Homélie prononcée lors de la messe d’ouverture de l’Année de la Famille en la cathédrale de La Major, dimanche 30 mai 2021

« La famille, une école vivante et quotidienne du mystère de Dieu »

Quand on interrogeait saint Augustin sur ce qu’était le temps, il répondait : « le temps, si on ne me demande pas ce que c’est, je crois que je le sais ; mais si on me le demande, je ne sais plus quoi répondre ! » Et quand il réfléchissait sur la Trinité, il avait une pensée analogue : « on dit qu’ils sont trois en Dieu. Mais si on nous demande : “trois quoi ?”, on répond “trois personnes”, mais c’est juste pour ne pas rester sans rien dire ! » Car la Trinité est un mystère. En théologie chrétienne, un mystère, ce n’est pas ce qui reste encore à résoudre d’une énigme, et qui finira par disparaître sous les coups de boutoir de la raison. Un mystère, c’est quelque chose qui vient de Dieu, qui nous précède, nous enveloppe et qu’il ne nous est pas demandé d’élucider, mais plutôt d’habiter, de contempler, d’explorer, afin de conformer nos vies à ce que nous découvrons. Il nous faut donc chercher à comprendre afin de mieux croire, mais il faut surtout accepter de croire pour pouvoir commencer à comprendre ! Qui donc est Dieu, ce Dieu unique déjà révélé dans le Premier Testament comme le Dieu d’Abraham, d’Isaac et de Jacob, le Dieu de la Promesse et de l’Alliance, et dont les chrétiens confessent qu’il est à la fois un et trine, Père, Fils et Esprit-Saint ?
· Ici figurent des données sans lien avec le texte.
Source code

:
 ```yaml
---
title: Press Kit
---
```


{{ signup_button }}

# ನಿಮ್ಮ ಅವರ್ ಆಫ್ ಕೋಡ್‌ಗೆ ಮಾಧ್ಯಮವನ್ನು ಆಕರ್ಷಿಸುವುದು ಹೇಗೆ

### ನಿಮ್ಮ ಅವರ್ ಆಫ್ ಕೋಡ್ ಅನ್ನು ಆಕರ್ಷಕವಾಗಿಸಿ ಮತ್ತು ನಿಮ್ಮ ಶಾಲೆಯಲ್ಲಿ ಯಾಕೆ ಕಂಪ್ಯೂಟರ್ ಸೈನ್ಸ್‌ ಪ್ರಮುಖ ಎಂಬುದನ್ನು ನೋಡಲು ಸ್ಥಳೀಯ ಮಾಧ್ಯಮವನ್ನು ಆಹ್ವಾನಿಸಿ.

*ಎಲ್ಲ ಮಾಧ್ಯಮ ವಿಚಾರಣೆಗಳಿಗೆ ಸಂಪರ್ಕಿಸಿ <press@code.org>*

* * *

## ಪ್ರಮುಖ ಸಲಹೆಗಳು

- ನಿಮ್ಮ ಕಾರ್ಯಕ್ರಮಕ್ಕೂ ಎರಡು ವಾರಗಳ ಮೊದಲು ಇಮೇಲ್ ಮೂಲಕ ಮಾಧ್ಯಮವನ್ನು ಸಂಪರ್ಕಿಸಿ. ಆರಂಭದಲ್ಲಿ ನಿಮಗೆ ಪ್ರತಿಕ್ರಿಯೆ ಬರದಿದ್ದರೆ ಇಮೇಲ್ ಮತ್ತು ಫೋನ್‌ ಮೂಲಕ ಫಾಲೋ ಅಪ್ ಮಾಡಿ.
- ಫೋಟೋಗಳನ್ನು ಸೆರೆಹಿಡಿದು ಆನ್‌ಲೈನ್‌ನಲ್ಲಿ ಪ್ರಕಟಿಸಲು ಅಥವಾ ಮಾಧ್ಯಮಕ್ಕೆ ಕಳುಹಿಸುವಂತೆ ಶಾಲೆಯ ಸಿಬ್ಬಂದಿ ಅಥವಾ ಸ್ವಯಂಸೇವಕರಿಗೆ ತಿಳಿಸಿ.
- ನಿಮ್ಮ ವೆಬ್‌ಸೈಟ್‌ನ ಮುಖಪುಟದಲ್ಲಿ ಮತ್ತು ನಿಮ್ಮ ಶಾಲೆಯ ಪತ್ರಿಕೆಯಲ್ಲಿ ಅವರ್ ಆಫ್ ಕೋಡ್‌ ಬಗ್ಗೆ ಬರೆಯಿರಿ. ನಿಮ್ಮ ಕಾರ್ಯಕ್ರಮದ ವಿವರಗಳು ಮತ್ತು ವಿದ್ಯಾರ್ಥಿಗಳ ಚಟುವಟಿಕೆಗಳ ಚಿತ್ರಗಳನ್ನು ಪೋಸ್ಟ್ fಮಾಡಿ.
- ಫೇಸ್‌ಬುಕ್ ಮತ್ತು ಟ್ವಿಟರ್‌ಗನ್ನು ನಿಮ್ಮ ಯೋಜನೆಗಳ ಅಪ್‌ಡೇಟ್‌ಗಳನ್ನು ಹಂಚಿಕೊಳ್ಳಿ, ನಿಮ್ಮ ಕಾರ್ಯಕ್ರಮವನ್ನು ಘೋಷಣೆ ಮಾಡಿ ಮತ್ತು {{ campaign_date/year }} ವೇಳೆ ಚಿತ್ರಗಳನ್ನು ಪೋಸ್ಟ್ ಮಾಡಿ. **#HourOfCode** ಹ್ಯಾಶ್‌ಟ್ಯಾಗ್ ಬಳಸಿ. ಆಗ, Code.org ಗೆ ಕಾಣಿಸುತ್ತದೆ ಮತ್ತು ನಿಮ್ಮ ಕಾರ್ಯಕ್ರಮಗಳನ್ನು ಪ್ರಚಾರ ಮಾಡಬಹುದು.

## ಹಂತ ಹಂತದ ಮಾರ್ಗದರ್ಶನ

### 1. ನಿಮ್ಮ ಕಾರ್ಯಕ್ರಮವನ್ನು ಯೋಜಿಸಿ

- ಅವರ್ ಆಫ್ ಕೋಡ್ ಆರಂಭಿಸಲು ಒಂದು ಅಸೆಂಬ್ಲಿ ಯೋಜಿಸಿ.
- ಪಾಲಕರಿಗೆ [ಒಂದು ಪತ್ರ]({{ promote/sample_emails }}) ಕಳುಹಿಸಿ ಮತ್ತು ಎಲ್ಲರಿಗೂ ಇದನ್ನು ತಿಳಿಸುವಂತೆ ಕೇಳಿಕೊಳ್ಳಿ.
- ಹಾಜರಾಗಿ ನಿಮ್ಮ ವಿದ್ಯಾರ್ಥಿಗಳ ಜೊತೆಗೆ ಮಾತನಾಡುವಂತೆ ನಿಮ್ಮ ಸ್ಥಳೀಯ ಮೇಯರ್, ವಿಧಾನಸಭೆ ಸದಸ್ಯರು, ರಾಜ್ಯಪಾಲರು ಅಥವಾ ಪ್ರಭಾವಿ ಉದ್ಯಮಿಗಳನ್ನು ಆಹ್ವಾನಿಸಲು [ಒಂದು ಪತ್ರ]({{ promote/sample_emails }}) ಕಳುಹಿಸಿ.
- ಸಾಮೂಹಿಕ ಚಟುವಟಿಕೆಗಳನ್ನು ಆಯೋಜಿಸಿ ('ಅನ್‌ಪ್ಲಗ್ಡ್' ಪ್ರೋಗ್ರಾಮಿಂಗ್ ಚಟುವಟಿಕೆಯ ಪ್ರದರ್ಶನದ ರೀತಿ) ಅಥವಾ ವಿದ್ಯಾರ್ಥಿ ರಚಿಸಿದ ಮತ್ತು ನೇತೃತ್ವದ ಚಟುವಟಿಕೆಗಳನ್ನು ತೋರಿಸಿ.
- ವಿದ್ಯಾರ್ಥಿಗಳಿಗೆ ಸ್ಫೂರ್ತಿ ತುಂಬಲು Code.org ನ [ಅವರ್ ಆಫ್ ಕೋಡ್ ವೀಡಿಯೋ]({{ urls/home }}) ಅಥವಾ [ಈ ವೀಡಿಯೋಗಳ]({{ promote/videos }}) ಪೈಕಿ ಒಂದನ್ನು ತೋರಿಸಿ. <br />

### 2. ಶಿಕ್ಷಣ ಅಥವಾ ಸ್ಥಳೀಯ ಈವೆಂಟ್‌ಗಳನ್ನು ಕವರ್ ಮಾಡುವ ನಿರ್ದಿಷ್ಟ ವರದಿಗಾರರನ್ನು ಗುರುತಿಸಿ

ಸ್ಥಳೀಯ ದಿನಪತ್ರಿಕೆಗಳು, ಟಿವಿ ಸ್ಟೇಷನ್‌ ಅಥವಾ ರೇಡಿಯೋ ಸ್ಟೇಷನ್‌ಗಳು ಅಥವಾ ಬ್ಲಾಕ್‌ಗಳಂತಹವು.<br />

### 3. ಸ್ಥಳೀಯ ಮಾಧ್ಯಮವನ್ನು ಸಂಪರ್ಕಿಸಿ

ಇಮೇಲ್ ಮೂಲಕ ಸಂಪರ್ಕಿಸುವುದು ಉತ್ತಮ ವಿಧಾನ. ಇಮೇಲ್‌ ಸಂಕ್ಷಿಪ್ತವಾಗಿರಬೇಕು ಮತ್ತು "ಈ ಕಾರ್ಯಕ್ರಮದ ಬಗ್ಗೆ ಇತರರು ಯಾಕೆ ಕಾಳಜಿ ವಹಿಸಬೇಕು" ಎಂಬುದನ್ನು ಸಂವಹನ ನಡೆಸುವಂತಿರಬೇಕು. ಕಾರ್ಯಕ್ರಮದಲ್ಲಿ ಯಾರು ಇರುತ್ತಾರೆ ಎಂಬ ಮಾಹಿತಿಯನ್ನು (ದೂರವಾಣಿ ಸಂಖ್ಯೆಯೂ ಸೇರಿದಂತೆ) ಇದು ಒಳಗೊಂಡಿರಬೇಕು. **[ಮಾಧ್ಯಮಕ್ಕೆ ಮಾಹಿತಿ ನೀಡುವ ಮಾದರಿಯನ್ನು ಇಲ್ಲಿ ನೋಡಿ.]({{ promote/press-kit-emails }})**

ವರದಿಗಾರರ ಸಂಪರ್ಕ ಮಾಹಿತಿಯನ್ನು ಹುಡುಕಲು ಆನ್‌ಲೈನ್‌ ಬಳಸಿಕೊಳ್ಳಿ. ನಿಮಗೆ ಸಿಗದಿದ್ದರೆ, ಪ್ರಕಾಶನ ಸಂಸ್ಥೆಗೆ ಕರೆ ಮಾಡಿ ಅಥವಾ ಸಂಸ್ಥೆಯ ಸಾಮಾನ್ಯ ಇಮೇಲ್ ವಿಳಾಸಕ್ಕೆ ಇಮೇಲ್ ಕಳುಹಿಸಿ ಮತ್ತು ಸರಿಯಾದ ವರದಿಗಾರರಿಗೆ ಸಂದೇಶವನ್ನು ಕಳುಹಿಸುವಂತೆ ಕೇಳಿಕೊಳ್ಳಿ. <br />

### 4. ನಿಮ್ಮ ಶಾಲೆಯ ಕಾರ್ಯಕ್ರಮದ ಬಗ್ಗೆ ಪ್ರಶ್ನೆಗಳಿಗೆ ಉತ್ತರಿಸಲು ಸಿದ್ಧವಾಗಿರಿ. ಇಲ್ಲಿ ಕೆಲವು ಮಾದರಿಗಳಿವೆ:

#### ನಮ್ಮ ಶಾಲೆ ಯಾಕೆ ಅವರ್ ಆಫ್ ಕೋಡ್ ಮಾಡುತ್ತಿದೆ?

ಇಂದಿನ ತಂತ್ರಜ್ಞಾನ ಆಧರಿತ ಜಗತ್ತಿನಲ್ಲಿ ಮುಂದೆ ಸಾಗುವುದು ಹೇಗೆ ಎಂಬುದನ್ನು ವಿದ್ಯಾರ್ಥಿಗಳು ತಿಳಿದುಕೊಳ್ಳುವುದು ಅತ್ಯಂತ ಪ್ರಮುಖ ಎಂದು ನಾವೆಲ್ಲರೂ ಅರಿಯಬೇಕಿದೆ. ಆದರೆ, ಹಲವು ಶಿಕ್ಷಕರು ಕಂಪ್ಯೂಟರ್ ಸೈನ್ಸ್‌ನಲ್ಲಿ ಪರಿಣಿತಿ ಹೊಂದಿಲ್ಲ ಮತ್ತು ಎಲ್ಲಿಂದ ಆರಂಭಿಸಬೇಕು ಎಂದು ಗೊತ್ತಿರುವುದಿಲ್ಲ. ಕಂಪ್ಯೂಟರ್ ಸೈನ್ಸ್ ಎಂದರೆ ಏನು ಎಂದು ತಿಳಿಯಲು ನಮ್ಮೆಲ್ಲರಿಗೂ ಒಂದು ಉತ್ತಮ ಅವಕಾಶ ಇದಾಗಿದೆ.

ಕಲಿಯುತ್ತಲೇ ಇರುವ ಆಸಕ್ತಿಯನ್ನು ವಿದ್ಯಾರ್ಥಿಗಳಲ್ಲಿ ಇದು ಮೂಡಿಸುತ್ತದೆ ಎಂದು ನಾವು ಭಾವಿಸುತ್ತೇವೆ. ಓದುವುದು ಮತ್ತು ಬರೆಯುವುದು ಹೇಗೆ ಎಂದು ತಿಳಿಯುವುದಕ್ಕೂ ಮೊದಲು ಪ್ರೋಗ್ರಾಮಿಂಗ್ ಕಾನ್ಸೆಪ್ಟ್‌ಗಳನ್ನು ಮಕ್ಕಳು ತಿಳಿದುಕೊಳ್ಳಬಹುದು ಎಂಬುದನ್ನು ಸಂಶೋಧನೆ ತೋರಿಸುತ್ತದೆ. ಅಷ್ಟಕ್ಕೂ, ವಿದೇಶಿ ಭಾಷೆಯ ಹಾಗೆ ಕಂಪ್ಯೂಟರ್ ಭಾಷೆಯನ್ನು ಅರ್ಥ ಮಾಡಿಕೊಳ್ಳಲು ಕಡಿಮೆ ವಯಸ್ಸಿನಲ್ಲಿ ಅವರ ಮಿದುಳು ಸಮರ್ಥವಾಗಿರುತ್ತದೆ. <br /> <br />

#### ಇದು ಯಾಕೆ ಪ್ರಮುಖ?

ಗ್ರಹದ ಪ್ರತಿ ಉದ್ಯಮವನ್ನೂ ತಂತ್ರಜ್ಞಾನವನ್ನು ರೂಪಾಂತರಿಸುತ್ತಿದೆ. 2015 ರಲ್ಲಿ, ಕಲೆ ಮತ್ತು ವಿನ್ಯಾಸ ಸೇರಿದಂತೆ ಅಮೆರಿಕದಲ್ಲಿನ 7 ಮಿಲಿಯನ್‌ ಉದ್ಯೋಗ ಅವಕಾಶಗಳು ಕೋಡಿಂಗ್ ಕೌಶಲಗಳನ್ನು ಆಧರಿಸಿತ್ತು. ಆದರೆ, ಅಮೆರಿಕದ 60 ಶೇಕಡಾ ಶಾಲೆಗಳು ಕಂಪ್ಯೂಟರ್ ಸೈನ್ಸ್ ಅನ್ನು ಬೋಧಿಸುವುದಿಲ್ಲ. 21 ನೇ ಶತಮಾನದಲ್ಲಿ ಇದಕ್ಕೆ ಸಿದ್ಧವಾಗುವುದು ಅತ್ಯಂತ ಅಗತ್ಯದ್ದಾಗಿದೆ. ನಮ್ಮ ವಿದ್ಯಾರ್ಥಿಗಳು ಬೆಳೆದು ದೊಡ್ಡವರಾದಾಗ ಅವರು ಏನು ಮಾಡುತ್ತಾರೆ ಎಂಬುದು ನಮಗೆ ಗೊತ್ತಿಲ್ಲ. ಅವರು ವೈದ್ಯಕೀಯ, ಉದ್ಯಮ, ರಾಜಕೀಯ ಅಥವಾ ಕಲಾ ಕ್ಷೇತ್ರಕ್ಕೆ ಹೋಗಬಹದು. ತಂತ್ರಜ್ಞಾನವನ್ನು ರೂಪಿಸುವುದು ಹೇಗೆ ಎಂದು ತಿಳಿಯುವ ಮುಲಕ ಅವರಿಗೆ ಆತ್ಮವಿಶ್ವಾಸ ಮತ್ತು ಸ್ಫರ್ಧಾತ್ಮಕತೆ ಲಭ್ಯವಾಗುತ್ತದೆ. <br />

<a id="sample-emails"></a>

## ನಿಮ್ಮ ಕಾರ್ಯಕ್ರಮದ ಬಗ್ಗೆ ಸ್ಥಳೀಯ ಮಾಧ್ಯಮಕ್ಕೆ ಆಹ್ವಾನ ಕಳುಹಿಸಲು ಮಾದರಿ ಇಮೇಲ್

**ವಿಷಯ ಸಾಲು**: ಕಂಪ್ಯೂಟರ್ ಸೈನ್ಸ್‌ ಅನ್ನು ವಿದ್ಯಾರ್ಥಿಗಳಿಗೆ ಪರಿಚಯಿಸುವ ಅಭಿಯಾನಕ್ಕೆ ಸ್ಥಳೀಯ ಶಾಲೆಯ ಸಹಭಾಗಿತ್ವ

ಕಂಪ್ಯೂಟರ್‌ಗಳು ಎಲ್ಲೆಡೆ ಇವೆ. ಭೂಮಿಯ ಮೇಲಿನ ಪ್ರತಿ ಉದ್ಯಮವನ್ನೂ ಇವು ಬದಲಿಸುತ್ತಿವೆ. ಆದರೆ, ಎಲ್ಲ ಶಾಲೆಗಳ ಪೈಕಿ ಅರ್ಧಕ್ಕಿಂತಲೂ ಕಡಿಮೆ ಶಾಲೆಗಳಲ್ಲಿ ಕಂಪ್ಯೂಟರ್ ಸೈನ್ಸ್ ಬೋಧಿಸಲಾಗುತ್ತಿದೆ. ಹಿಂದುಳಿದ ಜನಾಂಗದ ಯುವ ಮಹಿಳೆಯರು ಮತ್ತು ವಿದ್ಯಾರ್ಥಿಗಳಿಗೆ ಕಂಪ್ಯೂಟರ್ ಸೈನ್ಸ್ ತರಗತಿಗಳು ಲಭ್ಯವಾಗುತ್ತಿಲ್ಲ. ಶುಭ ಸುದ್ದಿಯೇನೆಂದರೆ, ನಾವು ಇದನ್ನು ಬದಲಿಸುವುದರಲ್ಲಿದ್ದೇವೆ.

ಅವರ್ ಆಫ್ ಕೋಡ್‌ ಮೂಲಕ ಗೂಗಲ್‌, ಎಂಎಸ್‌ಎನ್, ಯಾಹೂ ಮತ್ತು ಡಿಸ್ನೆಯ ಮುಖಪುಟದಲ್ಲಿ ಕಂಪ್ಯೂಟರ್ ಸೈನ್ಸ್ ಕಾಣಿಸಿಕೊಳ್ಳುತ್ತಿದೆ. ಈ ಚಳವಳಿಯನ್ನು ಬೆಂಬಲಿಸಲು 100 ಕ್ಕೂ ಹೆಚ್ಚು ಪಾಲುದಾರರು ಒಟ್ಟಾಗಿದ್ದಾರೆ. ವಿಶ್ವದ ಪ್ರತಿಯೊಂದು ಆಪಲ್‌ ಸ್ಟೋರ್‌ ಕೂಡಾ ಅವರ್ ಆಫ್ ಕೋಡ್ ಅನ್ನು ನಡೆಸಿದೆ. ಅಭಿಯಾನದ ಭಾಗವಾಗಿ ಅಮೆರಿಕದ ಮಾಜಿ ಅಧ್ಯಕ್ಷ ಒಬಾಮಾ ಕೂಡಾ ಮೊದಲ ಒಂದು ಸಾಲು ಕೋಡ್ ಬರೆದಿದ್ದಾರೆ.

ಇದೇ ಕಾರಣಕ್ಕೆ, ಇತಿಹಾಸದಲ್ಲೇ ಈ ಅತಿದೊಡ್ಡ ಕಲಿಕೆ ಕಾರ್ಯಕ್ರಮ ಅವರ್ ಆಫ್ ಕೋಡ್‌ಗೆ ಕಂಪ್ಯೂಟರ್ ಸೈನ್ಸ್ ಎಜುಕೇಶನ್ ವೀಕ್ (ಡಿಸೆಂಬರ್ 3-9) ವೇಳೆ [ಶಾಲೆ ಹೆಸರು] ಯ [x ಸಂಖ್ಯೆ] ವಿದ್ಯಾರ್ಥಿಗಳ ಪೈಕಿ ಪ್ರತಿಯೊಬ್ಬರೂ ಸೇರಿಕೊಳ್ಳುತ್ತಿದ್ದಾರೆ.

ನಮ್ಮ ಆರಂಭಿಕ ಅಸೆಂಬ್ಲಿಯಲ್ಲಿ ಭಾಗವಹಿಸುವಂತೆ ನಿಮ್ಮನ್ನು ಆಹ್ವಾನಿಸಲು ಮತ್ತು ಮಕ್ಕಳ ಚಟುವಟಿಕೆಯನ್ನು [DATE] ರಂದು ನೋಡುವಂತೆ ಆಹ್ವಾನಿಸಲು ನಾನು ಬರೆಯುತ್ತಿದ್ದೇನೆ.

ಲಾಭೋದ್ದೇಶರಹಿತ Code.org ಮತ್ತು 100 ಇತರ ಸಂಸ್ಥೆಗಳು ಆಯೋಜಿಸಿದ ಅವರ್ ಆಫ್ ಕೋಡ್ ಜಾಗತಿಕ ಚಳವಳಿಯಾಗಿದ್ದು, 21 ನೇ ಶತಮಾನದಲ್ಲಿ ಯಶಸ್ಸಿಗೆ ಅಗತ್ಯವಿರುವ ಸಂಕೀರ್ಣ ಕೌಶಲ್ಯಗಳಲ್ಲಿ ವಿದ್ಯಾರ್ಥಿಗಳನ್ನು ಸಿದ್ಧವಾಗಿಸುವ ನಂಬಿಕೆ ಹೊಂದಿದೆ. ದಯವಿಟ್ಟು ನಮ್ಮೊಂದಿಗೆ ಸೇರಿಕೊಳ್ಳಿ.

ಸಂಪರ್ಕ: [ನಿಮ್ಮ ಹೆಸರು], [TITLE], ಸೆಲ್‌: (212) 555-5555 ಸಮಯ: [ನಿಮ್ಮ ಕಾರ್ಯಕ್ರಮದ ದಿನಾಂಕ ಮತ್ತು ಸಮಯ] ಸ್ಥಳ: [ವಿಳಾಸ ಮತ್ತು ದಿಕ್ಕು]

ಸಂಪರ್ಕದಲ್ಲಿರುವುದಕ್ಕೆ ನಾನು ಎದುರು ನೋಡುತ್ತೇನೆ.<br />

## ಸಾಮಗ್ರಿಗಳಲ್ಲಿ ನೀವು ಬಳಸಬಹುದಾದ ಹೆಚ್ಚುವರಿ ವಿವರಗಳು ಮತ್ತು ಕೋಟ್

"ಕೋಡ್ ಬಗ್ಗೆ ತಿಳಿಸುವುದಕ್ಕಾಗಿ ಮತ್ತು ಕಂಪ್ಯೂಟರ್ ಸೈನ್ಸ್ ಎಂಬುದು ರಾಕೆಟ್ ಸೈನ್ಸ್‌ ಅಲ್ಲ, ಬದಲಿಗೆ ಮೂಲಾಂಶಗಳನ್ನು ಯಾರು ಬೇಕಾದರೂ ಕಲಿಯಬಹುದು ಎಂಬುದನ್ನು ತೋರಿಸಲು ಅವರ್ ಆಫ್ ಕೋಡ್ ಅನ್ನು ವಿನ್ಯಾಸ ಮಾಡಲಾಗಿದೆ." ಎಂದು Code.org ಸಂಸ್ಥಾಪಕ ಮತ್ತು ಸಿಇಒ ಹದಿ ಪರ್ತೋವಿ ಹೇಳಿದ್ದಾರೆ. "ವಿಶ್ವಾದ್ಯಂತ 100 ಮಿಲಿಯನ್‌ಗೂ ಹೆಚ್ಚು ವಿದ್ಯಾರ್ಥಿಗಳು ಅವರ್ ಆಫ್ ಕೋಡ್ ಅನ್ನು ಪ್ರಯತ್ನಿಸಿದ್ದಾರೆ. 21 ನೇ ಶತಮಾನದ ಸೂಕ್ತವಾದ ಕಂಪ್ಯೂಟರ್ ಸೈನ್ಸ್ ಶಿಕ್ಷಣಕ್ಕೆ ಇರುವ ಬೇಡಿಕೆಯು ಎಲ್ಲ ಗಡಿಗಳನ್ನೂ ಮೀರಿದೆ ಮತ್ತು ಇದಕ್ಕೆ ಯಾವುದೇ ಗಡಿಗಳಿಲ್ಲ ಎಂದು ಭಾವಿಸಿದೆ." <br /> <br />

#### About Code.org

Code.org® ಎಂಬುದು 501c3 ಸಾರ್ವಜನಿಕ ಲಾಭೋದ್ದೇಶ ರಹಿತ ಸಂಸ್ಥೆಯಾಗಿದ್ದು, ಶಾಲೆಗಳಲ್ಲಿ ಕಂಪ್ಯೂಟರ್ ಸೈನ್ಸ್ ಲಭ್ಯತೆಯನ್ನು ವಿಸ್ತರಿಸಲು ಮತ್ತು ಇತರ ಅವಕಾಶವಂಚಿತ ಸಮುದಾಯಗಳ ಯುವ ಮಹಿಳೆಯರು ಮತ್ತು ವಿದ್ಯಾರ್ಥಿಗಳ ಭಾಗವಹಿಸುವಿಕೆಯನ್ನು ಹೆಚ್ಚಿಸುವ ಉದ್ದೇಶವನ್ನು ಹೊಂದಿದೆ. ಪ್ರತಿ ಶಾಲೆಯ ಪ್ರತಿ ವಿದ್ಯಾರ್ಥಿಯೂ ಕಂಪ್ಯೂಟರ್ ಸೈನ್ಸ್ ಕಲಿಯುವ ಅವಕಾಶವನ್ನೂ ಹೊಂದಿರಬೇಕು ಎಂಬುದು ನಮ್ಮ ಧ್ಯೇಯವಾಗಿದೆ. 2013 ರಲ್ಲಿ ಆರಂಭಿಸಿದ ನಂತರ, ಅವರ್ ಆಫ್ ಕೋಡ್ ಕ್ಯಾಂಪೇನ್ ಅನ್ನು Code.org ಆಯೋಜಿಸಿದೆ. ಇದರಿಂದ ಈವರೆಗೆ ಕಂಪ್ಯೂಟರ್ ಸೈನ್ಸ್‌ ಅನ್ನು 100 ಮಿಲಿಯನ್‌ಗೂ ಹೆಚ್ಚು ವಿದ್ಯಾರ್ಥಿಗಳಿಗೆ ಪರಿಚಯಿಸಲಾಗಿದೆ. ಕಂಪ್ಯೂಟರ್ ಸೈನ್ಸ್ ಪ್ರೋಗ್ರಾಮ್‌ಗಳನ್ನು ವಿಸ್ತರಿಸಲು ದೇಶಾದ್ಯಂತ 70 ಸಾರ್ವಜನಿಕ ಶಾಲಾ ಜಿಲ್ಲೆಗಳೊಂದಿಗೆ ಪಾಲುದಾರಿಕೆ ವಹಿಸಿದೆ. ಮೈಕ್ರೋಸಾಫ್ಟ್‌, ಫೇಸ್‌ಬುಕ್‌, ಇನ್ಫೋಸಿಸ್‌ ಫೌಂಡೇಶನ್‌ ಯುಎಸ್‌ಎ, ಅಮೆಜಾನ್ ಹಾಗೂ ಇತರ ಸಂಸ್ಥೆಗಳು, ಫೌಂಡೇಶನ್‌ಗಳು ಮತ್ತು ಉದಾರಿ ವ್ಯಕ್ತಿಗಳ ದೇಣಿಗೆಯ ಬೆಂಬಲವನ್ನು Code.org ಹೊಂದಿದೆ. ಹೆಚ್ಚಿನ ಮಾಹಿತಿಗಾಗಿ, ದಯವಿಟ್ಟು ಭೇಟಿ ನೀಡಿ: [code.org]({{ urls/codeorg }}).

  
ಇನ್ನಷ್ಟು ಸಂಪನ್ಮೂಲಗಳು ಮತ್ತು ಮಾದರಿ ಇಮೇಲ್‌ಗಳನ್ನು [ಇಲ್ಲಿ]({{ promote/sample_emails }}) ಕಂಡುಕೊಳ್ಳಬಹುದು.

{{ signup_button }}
Les textes de la liturgie de l’Église nous mettent sur la voie. Dans la première lecture que nous avons entendu tout à l’heure, au Livre du Deutéronome, nous comprenons que l’une des caractéristiques de ce Dieu est d’être proche de son peuple. Moïse haranguait les siens pour qu’ils réfléchissent : Dieu est tellement puissant qu’il a été capable de créer le monde et cependant il est tellement proche du peuple qu’il a entendu sa plainte et l’a arraché à la servitude d’Égypte. « Tu en connais, toi, des dieux aussi proches et attentifs à toi alors qu’ils pourraient t’écraser de leur puissance ? » semble dire Moïse à son peuple. La foi chrétienne, greffée sur la foi juive, a bien compris que la proximité était l’une des caractéristiques fondamentales de Dieu. Saint Augustin disait : « tu es plus intime à moi-même que moi-même ».
Dieu est proche, nous dit la première lecture. Dieu rend libre, nous enseigne la deuxième, extraite de la lettre de Paul aux Romains. Et l’agent de cette liberté, c’est l’Esprit : « Vous n’avez pas reçu un esprit qui fait de vous des esclaves et vous ramène à la peur ; mais vous avez reçu un Esprit qui fait de vous des fils ». « La vérité vous rendra libres », avait dit Jésus. Libres d’aimer et de donner sa vie par amour. « Ma vie, nul ne la prend mais c’est moi qui la donne ». « Il n’y a pas de plus grand amour que de donner sa vie pour ceux qu’on aime ». Saint Augustin en concluait : « tu veux comprendre la Trinité ? Pratique la charité ! »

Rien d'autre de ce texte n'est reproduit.